Tuesday May 5, 12:57 PM
London stocks shoot higher after holiday
LONDON (AFP) - The London stock market jumped to its highest levels since mid-January on Tuesday, boosted by surging banking shares, as traders returned to work after a public holiday in Britain.
Frankfurt and Paris also gained but not so sharply as on Monday.
In late morning trading, London's FTSE 100 index of leading shares was showing a surgte of 3.04 percent to 4,372.40 points.
"The FTSE 100 has now rallied 25 percent in just under two months' trading," said Joshua Raymond, market strategist at City Index.
"This means that the case for the start of a new bull market cannot be ignored. However, we must remain cautious as there are still potential obstacles down the line, such as Thursday's stress tests."
Analysts said "stress tests" on Thursday on the 19 biggest US banks which have received public aid to help them weather the global financial crisis may jolt investor risk appetite.
US banking regulators and the Federal Reserve are due on Thursday to release results from the tests, which measure the banks' financial stability.
In other European stock market trade Tuesday, Frankfurt's DAX 30 (Xetra: news) gained 0.45 percent to 4,924.44 points nearing the half-way mark and in Paris the CAC 40 (Paris: news) climbed 0.53 percent to 3,255.13 points.
The DJ Euro Stoxx 50 index of leading eurozone shares advanced 0.64 percent to 2,434.99 points.
The European single currency stood at 1.3373 dollars.
"The FTSE is playing catch-up this morning after the UK Bank holiday and a rally from US indices saw the S&P 500 (news) and Dow recover to levels just below where they commenced the year," said Simon Denham, chief analyst at London-based financial betting firm Capital Spreads.
US stocks had surged to the highest levels for months on Monday as sentiment was lifted by a surprisingly upbeat report on US home sales and Chinese data that raised hopes for a global economic recovery.
The Dow Jones Industrial Average rallied 2.61 percent to close at 8,426.74 points, as the blue-chip index hit its highest level since January 13.
The tech-heavy Nasdaq (NASDAQ: news) lifted 2.58 percent to 1,763.56, its best close since last November.
The Standard & Poor's 500 climbed to its best close since January 8 with a gain of 3.39 percent to 907.24 points that put the broad-market index into positive territory for the year.
The S&P index is now up 0.44 percent for 2009, which after the long bear market "could help to bolster confidence," said Nick Perry at Schaeffer's Investment Research.
In Frankfurt, the Dax index had fallen by 23.78 percent from the opening of trading at the beginning of the year to a low point on March 6. Since then it has rallied by 33.71 percent and now shows a gain so far this year of 1.75 percent.

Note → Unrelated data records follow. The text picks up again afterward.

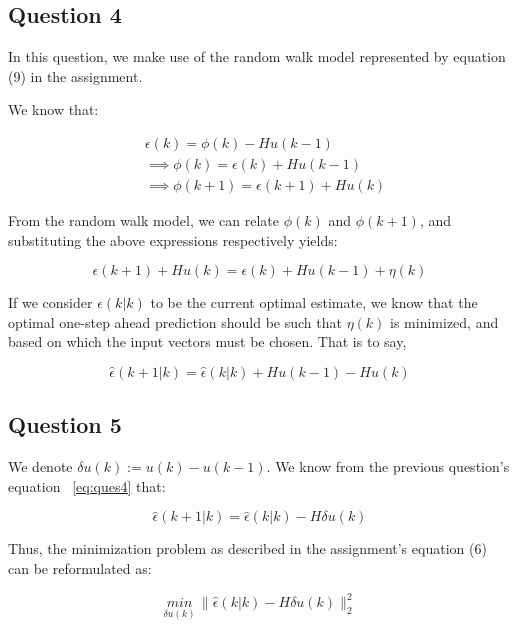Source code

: \documentclass[12pt]{report}
\begin{document}
\subsection*{Question 4}

In this question, we make use of the random walk model represented by equation (9) in the assignment.

We know that:

\begin{equation*}
\begin{aligned}
&\epsilon(k) = \phi(k) - Hu(k-1) \\
&\implies \phi(k) = \epsilon(k) + Hu(k-1) \\
&\implies \phi(k+1) = \epsilon(k+1) + Hu(k)
\end{aligned}
\end{equation*}

From the random walk model, we can relate $\phi(k)$ and $\phi(k+1)$, and substituting the above expressions respectively yields:

\begin{equation*}
\epsilon(k+1) + Hu(k) = \epsilon(k) + Hu(k-1) + \eta(k)
\end{equation*}

If we consider $\hat\epsilon(k|k)$ to be the current optimal estimate, we know that the optimal one-step ahead prediction should be such that $\eta(k)$ is minimized, and based on which the input vectors must be chosen. That is to say,

\begin{equation}\label{eq:ques4}
\hat\epsilon(k+1|k) = \hat\epsilon(k|k) + Hu(k-1) - Hu(k)
\end{equation}

\subsection*{Question 5}

We denote $\delta u(k) := u(k) - u(k-1)$. We know from the previous question's equation ~\ref{eq:ques4} that:

\begin{equation*}
\hat\epsilon(k+1|k) = \hat\epsilon(k|k) - H\delta u(k)
\end{equation*}

Thus, the minimization problem as described in the assignment's equation (6) can be reformulated as:

\begin{equation*}
	\underset{\delta u(k)}{min} \, \|\hat\epsilon(k|k) - H\delta u(k)\|_{2}^{2}
\end{equation*}
\end{document}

The CAC 40 index in Paris had fallen by 21.71 percent to a low point on March 8 at the close, and since then has rallied by 28.46 percent to show a gain so far this year of 0.50 percent.
In Asia, Tokyo remained shut until Thursday owing to a three-day public holiday in Japan. Hong Kong share prices closed 0.3 percent higher on Tuesday, as investors took a breather following the bourse's recent surge, dealers said.
In Europe, focus was on the recovering banking sector. In Switzerland, UBS (Virt-X: UBSN.VX - news) gained 3.95 percent to 16.33 Swiss francs as the bank did not surprise the market with worse-than-expected results data.
UBS however warned it could be hit by more non-performing corporate loans amid the slowing Swiss economy after reporting quarterly losses of more than a billion euros. The Swiss Market Index dipped 0.23 percent to 5,307.56 points.
In London, emerging markets bank Standard Chartered (LSE: STAN.L - news) soared 11.3 percent to 1,180 pence after reporting record income and profit during the first quarter in a trading update published Tuesday that did not provide exact figures.